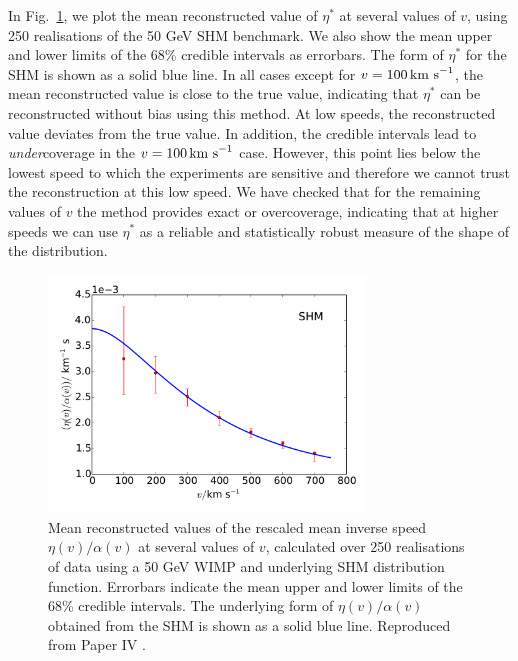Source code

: In Fig.~\ref{fig:Poly:eta_stats}, we plot the mean reconstructed value of $\eta^*$ at several values of $v$, using 250 realisations of the 50 GeV SHM benchmark. We also show the mean upper and lower limits of the 68\% credible intervals as errorbars. The form of $\eta^*$ for the SHM is shown as a solid blue line. In all cases except for $v=100 \,\textrm{km s}^{-1}$, the mean reconstructed value is close to the true value, indicating that $\eta^*$ can be reconstructed without bias using this method. At low speeds, the reconstructed value deviates from the true value. In addition, the credible intervals lead to \textit{under}coverage in the $v=100 \,\textrm{km s}^{-1}$ case. However, this point lies below the lowest speed to which the experiments are sensitive and therefore we cannot trust the reconstruction at this low speed. We have checked that for the remaining values of $v$ the method provides exact or overcoverage, indicating that at higher speeds we can use $\eta^*$ as a reliable and statistically robust measure of the shape of the distribution.

\begin{figure}[t]
\centering
  \includegraphics[width=0.75\textwidth]{Poly/Eta.pdf}
  \caption[Mean reconstructed values of the rescaled mean inverse speed for a 50 GeV WIMP with SHM distribution function]{Mean reconstructed values of the rescaled mean inverse speed $\eta(v)/\alpha(v)$ at several values of $v$, calculated over 250 realisations of data using a 50 GeV WIMP and underlying SHM distribution function. Errorbars indicate the mean upper and lower limits of the 68\% credible intervals. The underlying form of $\eta(v)/\alpha(v)$ obtained from the SHM is shown as a solid blue line. Reproduced from Paper IV \cite{Kavanagh:2014}.}
  \label{fig:Poly:eta_stats}
\end{figure}


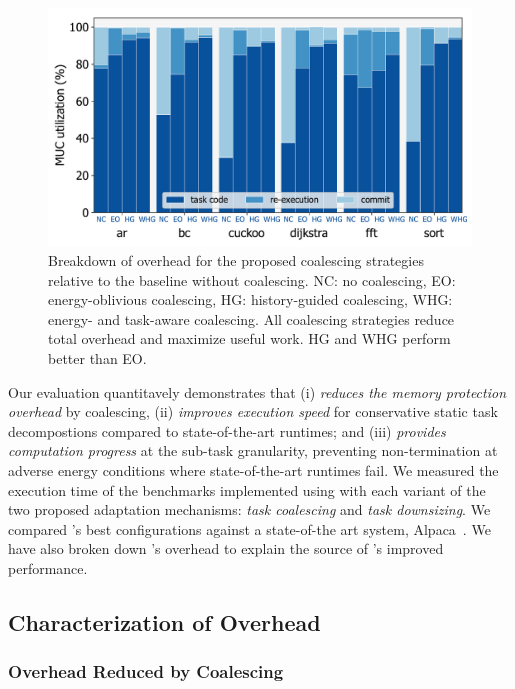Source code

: \begin{figure}
	\centering
	\includegraphics[width=0.5\columnwidth]{figures/coalEfficiency}
    \caption{Breakdown of overhead for the proposed coalescing strategies
relative to the baseline without coalescing.
NC: no coalescing, EO: energy-oblivious coalescing, HG: history-guided coalescing, WHG:
energy- and task-aware coalescing. All coalescing strategies reduce total
overhead and maximize useful work. HG and WHG perform better than EO.}
	\label{fig:overallOverheadBreakdown}
\end{figure}

Our evaluation quantitavely demonstrates that \sys (i) \emph{reduces the memory
protection overhead} by coalescing, (ii) \emph{improves execution speed} for
conservative static task decompostions compared to state-of-the-art runtimes; %
and (iii) \emph{provides computation progress} at the sub-task granularity,
preventing non-termination at adverse energy conditions where state-of-the-art
runtimes fail. We measured the execution time of the benchmarks implemented
using \sys with each variant of the two proposed adaptation mechanisms:
\emph{task coalescing} and \emph{task downsizing}. We compared \sys's best
configurations against a state-of-the art system, Alpaca~\cite{alpaca}. We have
also broken down \sys's overhead to explain the source of \sys's improved
performance.

\subsection{Characterization of Overhead}
\label{sec:coala_overhead}


\subsubsection{Overhead Reduced by Coalescing}
\label{sec:overhead-coalescing}

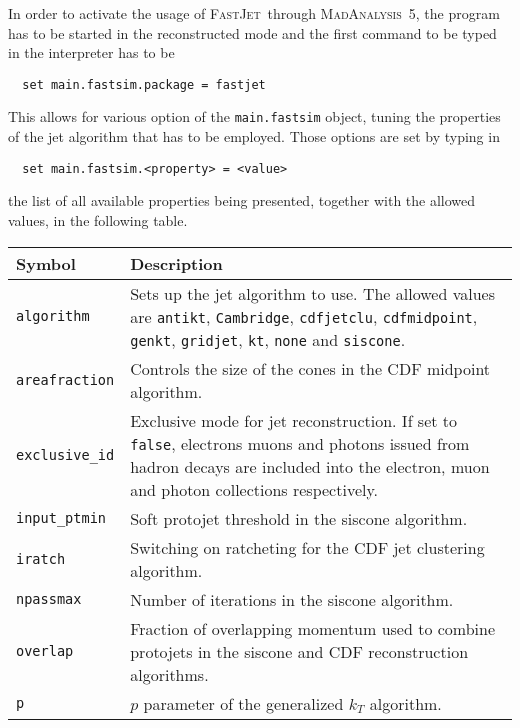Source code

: \documentclass[a4paper]{article}
\newcommand{\MA}{\textsc{MadAnalysis}~5}
\newcommand{\FJ}{\textsc{FastJet}}
\begin{document}
\noindent In order to activate the usage of \FJ\ through \MA, the program has to be
started in the reconstructed mode and the first command to be typed in the
interpreter has to be
{\color{ao} \begin{verbatim}
  set main.fastsim.package = fastjet
\end{verbatim}}
\noindent This allows for various option of the \verb+main.fastsim+ object, tuning the
properties of the jet algorithm that has to be employed. Those options are set
by typing in
{\color{ao} \begin{verbatim}
  set main.fastsim.<property> = <value>
\end{verbatim}}
\noindent the list of all available properties being presented, together with the allowed
values, in the following table.
\renewcommand{\arraystretch}{1.2}%
\begin{center}\begin{tabular}{l p{9.4cm}}
\hline
Symbol& Description\\
\hline
\color{ao} \verb?algorithm? & Sets up the jet algorithm to use. The allowed
  values are \verb?antikt?\cite{Cacciari:2008gp}, \verb?Cambridge?\cite{%
   Dokshitzer:1997in,Wobisch:1998wt}, \verb?cdfjetclu?\cite{Abe:1991ui},
   \verb?cdfmidpoint?\cite{Blazey:2000qt}, \verb?genkt?\cite{Cacciari:2011ma},
   \verb?gridjet?\cite{Cacciari:2011ma}, \verb?kt?\cite{Catani:1993hr,%
   Ellis:1993tq}, \verb?none? and \verb?siscone?\cite{Salam:2007xv}.\\
\color{ao} \verb?areafraction? & Controls the size of the cones in the CDF midpoint
  algorithm.\\
\color{ao} \verb?exclusive_id? & Exclusive mode for jet reconstruction. If set
  to \verb+false+, electrons muons and photons issued from hadron decays are
  included into the electron, muon and photon collections respectively.\\
\color{ao} \verb?input_ptmin? & Soft protojet threshold in the siscone
  algorithm.\\
\color{ao} \verb?iratch? & Switching on ratcheting for the CDF jet clustering algorithm.\\
\color{ao} \verb?npassmax? & Number of iterations in the siscone algorithm.\\
\color{ao} \verb?overlap? & Fraction of overlapping momentum used to combine
  protojets in the siscone and CDF reconstruction algorithms.\\
\color{ao} \verb?p? & $p$ parameter of the generalized $k_T$ algorithm.\\

\end{tabular}
\end{center}
\end{document}
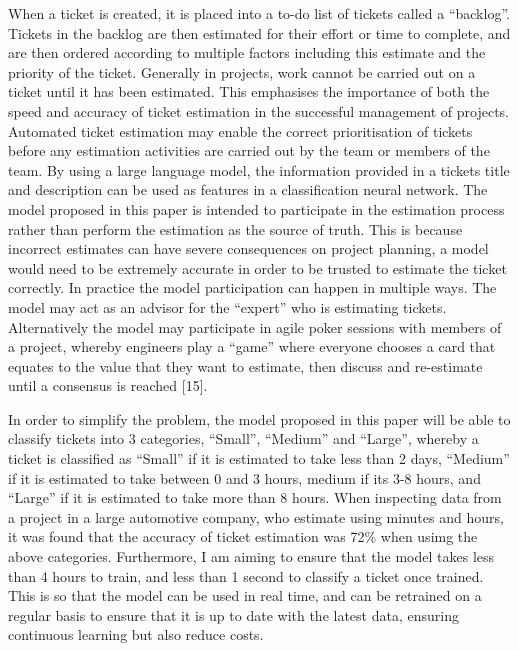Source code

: \documentclass{UoYCSproject}
\begin{document}
When a ticket is created, it is placed into a to-do list of tickets called a “backlog”.
Tickets in the backlog are then estimated for their effort or time to complete, and are then ordered according to multiple factors including this estimate and the priority of the ticket.
Generally in projects, work cannot be carried out on a ticket until it has been estimated.
This emphasises the importance of both the speed and accuracy of ticket estimation in the successful management of projects.
Automated ticket estimation may enable the correct prioritisation of tickets before any estimation activities are carried out by the team or members of the team.
By using a large language model, the information provided in a tickets title and description can be used as features in a classification neural network.
The model proposed in this paper is intended to participate in the estimation process rather than perform the estimation as the source of truth.
This is because incorrect estimates can have severe consequences on project planning, a model would need to be extremely accurate in order to be trusted to estimate the ticket correctly.
In practice the model participation can happen in multiple ways.
The model may act as an advisor for the “expert” who is estimating tickets.
Alternatively the model may participate in agile poker sessions with members of a project, whereby engineers play a “game” where everyone chooses a card that equates to the value that they want to estimate, then discuss and re-estimate until a consensus is reached [15]. \par

In order to simplify the problem, the model proposed in this paper will be able to classify tickets into 3 categories, “Small”, “Medium” and “Large”, whereby a ticket is classified as “Small” if it is estimated to take less than 2 days, “Medium” if it is estimated to take between 0 and 3 hours, medium if its 3-8 hours, and “Large” if it is estimated to take more than 8 hours.
When inspecting data from a project in a large automotive company, who estimate using minutes and hours, it was found that the accuracy of ticket estimation was 72\% when usimg the above categories.
Furthermore, I am aiming to ensure that the model takes less than 4 hours to train, and less than 1 second to classify a ticket once trained.
This is so that the model can be used in real time, and can be retrained on a regular basis to ensure that it is up to date with the latest data, ensuring continuous learning but also reduce costs. \par
\end{document}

========

What needs to be done
Output every entry above verbatim, but leave out the pictures.

Expected answer
Source code

: In Fig.~\ref{fig:Poly:eta_stats}, we plot the mean reconstructed value of $\eta^*$ at several values of $v$, using 250 realisations of the 50 GeV SHM benchmark. We also show the mean upper and lower limits of the 68\% credible intervals as errorbars. The form of $\eta^*$ for the SHM is shown as a solid blue line. In all cases except for $v=100 \,\textrm{km s}^{-1}$, the mean reconstructed value is close to the true value, indicating that $\eta^*$ can be reconstructed without bias using this method. At low speeds, the reconstructed value deviates from the true value. In addition, the credible intervals lead to \textit{under}coverage in the $v=100 \,\textrm{km s}^{-1}$ case. However, this point lies below the lowest speed to which the experiments are sensitive and therefore we cannot trust the reconstruction at this low speed. We have checked that for the remaining values of $v$ the method provides exact or overcoverage, indicating that at higher speeds we can use $\eta^*$ as a reliable and statistically robust measure of the shape of the distribution.

\begin{figure}[t]
\centering
  \includegraphics[width=0.75\textwidth]{Poly/Eta.pdf}
  \caption[Mean reconstructed values of the rescaled mean inverse speed for a 50 GeV WIMP with SHM distribution function]{Mean reconstructed values of the rescaled mean inverse speed $\eta(v)/\alpha(v)$ at several values of $v$, calculated over 250 realisations of data using a 50 GeV WIMP and underlying SHM distribution function. Errorbars indicate the mean upper and lower limits of the 68\% credible intervals. The underlying form of $\eta(v)/\alpha(v)$ obtained from the SHM is shown as a solid blue line. Reproduced from Paper IV \cite{Kavanagh:2014}.}
  \label{fig:Poly:eta_stats}
\end{figure}


Source code

: \begin{figure}
	\centering
	\includegraphics[width=0.5\columnwidth]{figures/coalEfficiency}
    \caption{Breakdown of overhead for the proposed coalescing strategies
relative to the baseline without coalescing.
NC: no coalescing, EO: energy-oblivious coalescing, HG: history-guided coalescing, WHG:
energy- and task-aware coalescing. All coalescing strategies reduce total
overhead and maximize useful work. HG and WHG perform better than EO.}
	\label{fig:overallOverheadBreakdown}
\end{figure}

Our evaluation quantitavely demonstrates that \sys (i) \emph{reduces the memory
protection overhead} by coalescing, (ii) \emph{improves execution speed} for
conservative static task decompostions compared to state-of-the-art runtimes; %
and (iii) \emph{provides computation progress} at the sub-task granularity,
preventing non-termination at adverse energy conditions where state-of-the-art
runtimes fail. We measured the execution time of the benchmarks implemented
using \sys with each variant of the two proposed adaptation mechanisms:
\emph{task coalescing} and \emph{task downsizing}. We compared \sys's best
configurations against a state-of-the art system, Alpaca~\cite{alpaca}. We have
also broken down \sys's overhead to explain the source of \sys's improved
performance.

\subsection{Characterization of Overhead}
\label{sec:coala_overhead}


\subsubsection{Overhead Reduced by Coalescing}
\label{sec:overhead-coalescing}

Source code

: \documentclass[a4paper]{article}
\newcommand{\MA}{\textsc{MadAnalysis}~5}
\newcommand{\FJ}{\textsc{FastJet}}
\begin{document}
\noindent In order to activate the usage of \FJ\ through \MA, the program has to be
started in the reconstructed mode and the first command to be typed in the
interpreter has to be
{\color{ao} \begin{verbatim}
  set main.fastsim.package = fastjet
\end{verbatim}}
\noindent This allows for various option of the \verb+main.fastsim+ object, tuning the
properties of the jet algorithm that has to be employed. Those options are set
by typing in
{\color{ao} \begin{verbatim}
  set main.fastsim.<property> = <value>
\end{verbatim}}
\noindent the list of all available properties being presented, together with the allowed
values, in the following table.
\renewcommand{\arraystretch}{1.2}%
\begin{center}\begin{tabular}{l p{9.4cm}}
\hline
Symbol& Description\\
\hline
\color{ao} \verb?algorithm? & Sets up the jet algorithm to use. The allowed
  values are \verb?antikt?\cite{Cacciari:2008gp}, \verb?Cambridge?\cite{%
   Dokshitzer:1997in,Wobisch:1998wt}, \verb?cdfjetclu?\cite{Abe:1991ui},
   \verb?cdfmidpoint?\cite{Blazey:2000qt}, \verb?genkt?\cite{Cacciari:2011ma},
   \verb?gridjet?\cite{Cacciari:2011ma}, \verb?kt?\cite{Catani:1993hr,%
   Ellis:1993tq}, \verb?none? and \verb?siscone?\cite{Salam:2007xv}.\\
\color{ao} \verb?areafraction? & Controls the size of the cones in the CDF midpoint
  algorithm.\\
\color{ao} \verb?exclusive_id? & Exclusive mode for jet reconstruction. If set
  to \verb+false+, electrons muons and photons issued from hadron decays are
  included into the electron, muon and photon collections respectively.\\
\color{ao} \verb?input_ptmin? & Soft protojet threshold in the siscone
  algorithm.\\
\color{ao} \verb?iratch? & Switching on ratcheting for the CDF jet clustering algorithm.\\
\color{ao} \verb?npassmax? & Number of iterations in the siscone algorithm.\\
\color{ao} \verb?overlap? & Fraction of overlapping momentum used to combine
  protojets in the siscone and CDF reconstruction algorithms.\\
\color{ao} \verb?p? & $p$ parameter of the generalized $k_T$ algorithm.\\

\end{tabular}
\end{center}
\end{document}
Source code

: \documentclass{UoYCSproject}
\begin{document}
When a ticket is created, it is placed into a to-do list of tickets called a “backlog”.
Tickets in the backlog are then estimated for their effort or time to complete, and are then ordered according to multiple factors including this estimate and the priority of the ticket.
Generally in projects, work cannot be carried out on a ticket until it has been estimated.
This emphasises the importance of both the speed and accuracy of ticket estimation in the successful management of projects.
Automated ticket estimation may enable the correct prioritisation of tickets before any estimation activities are carried out by the team or members of the team.
By using a large language model, the information provided in a tickets title and description can be used as features in a classification neural network.
The model proposed in this paper is intended to participate in the estimation process rather than perform the estimation as the source of truth.
This is because incorrect estimates can have severe consequences on project planning, a model would need to be extremely accurate in order to be trusted to estimate the ticket correctly.
In practice the model participation can happen in multiple ways.
The model may act as an advisor for the “expert” who is estimating tickets.
Alternatively the model may participate in agile poker sessions with members of a project, whereby engineers play a “game” where everyone chooses a card that equates to the value that they want to estimate, then discuss and re-estimate until a consensus is reached [15]. \par

In order to simplify the problem, the model proposed in this paper will be able to classify tickets into 3 categories, “Small”, “Medium” and “Large”, whereby a ticket is classified as “Small” if it is estimated to take less than 2 days, “Medium” if it is estimated to take between 0 and 3 hours, medium if its 3-8 hours, and “Large” if it is estimated to take more than 8 hours.
When inspecting data from a project in a large automotive company, who estimate using minutes and hours, it was found that the accuracy of ticket estimation was 72\% when usimg the above categories.
Furthermore, I am aiming to ensure that the model takes less than 4 hours to train, and less than 1 second to classify a ticket once trained.
This is so that the model can be used in real time, and can be retrained on a regular basis to ensure that it is up to date with the latest data, ensuring continuous learning but also reduce costs. \par
\end{document}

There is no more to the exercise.